Dentro do processo do jogo, aquele que percebe a possibilidade de ser abandonado tenta manipular e controlar o outro para que a perda não se consuma.
E o maior controle tentado é produzir no outro medo e, sobretudo, culpa. 

O suicídio é um jogo extremo. É uma cartada final de uma disputa que já se desenrola há muito tempo. A tentativa de suicídio, de maneira indireta, seria mais ou menos o seguinte: “Tenha pena de mim, sinta culpa por eu tentar me matar, tenha medo de eu morrer e não me abandone.” Nesse ato existem muitas raivas reprimidas que se voltaram para a própria pessoa. Não consentir no ódio dirigido ao parceiro leva à depressão. A estrutura suicida é a mesma da depressão. 
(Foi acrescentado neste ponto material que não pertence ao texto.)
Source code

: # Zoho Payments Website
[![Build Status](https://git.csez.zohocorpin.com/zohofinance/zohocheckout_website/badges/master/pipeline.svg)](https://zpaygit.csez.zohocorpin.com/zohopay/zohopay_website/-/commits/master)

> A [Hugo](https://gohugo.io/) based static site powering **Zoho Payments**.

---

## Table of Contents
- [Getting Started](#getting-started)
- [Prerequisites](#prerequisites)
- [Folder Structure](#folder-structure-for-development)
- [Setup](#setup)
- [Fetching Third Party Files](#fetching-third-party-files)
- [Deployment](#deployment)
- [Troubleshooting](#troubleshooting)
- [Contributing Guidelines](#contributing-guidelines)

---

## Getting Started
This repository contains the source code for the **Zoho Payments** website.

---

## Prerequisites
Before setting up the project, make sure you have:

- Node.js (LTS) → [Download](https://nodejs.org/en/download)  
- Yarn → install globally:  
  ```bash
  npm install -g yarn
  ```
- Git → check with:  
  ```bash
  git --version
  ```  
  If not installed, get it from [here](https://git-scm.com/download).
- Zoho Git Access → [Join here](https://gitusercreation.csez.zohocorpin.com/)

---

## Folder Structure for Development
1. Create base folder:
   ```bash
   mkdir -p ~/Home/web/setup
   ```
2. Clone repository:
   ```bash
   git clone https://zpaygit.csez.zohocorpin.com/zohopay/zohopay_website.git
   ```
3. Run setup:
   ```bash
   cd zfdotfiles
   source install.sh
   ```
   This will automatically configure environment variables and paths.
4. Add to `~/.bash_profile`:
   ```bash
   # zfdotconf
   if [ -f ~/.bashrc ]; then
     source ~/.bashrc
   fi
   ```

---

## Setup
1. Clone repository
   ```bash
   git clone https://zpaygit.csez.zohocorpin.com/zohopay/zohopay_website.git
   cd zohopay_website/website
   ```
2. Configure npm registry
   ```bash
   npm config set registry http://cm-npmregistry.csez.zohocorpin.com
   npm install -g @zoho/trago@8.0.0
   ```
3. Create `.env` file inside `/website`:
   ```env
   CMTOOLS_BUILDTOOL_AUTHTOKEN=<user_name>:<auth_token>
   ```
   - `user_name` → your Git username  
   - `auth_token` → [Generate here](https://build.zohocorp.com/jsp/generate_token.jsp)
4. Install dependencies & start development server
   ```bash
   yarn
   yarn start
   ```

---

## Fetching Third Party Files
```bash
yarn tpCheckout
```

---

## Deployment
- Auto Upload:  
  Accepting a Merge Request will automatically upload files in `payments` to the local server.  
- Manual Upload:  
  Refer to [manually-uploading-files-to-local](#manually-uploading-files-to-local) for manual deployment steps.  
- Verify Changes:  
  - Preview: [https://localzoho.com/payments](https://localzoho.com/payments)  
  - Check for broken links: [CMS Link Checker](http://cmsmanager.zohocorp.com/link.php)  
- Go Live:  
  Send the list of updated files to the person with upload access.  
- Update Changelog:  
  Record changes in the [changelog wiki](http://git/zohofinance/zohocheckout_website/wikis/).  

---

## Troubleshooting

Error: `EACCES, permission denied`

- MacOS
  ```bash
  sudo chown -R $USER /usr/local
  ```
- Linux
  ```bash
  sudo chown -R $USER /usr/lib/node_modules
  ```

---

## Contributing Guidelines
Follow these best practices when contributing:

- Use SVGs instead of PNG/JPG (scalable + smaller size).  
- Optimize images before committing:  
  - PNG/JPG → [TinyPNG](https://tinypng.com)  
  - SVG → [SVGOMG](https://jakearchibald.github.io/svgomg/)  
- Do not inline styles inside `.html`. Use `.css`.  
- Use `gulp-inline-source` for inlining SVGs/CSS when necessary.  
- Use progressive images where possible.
Eu me mato para matar psicologicamente a outra pessoa, por meio do remorso que ela provavelmente vai sentir. É um tapa na cara dos que ficam. Sugiro à leitora encaminhar com urgência sua filha a uma terapia, em que, com remédios antidepressivos, ela possa reaprender a amar a si mesma, a ressuscitar para uma vida de alegria e sair de todo e qualquer jogo em que ela não é valorizada e corre o risco de perder.O autodesprezo e o autoextermínio não fazem sentido para aquele que aprende a viver e a ser feliz.